**TASK PROMPT:** If a line includes the word "field", it belongs in the count; state the total for the data below and add nothing.

───

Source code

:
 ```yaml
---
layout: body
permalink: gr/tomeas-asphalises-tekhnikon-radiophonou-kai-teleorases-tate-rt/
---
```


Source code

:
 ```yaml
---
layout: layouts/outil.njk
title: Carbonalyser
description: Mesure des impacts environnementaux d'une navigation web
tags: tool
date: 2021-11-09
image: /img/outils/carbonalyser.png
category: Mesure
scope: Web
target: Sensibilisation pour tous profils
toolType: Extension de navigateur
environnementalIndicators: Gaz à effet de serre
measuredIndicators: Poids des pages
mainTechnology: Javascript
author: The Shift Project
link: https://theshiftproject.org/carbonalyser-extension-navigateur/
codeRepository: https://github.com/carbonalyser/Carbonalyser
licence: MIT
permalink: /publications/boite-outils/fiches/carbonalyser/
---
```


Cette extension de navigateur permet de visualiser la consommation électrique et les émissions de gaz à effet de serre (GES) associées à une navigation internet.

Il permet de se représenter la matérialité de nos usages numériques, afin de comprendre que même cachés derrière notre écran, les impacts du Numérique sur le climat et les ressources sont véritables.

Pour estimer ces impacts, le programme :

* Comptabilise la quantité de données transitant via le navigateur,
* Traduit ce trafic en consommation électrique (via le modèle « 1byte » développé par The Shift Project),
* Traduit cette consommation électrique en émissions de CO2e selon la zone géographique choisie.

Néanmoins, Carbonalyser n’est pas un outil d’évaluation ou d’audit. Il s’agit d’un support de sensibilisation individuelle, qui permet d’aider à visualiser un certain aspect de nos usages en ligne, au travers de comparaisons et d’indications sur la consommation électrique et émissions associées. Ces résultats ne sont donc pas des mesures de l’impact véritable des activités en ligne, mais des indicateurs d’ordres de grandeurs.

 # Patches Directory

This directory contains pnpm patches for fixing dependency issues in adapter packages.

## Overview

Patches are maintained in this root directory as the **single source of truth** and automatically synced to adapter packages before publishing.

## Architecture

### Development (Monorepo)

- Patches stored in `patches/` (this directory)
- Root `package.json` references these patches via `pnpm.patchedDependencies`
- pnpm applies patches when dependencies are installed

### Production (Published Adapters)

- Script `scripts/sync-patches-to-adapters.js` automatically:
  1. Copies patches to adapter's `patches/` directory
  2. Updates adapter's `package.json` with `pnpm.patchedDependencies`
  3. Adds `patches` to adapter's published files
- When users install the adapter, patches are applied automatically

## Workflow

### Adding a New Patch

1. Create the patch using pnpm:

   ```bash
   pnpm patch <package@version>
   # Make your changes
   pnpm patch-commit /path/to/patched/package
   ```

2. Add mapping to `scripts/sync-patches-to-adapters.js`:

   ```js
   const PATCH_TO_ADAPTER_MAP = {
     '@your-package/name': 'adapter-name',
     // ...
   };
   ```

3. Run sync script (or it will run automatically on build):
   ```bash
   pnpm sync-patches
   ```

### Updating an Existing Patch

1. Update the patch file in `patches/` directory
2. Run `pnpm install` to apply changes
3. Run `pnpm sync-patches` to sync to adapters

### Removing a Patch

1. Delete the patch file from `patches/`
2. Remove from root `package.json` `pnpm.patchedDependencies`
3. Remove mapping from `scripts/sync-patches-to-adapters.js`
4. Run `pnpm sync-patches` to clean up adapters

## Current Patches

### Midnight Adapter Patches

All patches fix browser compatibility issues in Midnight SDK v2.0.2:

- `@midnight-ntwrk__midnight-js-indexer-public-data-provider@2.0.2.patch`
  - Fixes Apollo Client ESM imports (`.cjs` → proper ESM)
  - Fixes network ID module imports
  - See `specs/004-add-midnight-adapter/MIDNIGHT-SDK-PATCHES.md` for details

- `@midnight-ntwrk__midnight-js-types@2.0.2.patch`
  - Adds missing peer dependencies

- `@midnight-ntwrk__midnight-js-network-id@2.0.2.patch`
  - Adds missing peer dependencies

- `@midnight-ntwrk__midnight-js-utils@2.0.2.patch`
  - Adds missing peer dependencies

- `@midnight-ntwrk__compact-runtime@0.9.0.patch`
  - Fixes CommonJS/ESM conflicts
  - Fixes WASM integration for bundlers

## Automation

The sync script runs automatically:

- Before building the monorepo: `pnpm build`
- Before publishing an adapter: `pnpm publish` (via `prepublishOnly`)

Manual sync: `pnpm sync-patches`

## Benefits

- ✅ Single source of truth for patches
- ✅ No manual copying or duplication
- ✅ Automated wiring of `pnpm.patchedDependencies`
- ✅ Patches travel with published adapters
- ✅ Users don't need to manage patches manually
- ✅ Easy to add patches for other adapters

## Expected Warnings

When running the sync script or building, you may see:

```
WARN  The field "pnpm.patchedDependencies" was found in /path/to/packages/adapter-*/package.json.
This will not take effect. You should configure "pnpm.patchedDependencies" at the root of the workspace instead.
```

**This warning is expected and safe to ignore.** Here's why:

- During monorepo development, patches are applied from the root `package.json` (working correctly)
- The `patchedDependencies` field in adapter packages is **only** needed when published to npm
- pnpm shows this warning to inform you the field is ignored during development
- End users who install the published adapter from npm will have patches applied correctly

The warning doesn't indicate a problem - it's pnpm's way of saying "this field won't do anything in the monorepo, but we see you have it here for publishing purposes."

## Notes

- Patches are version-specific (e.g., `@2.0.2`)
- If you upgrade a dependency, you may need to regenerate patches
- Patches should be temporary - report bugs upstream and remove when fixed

───

**WRITTEN RESPONSE:** 4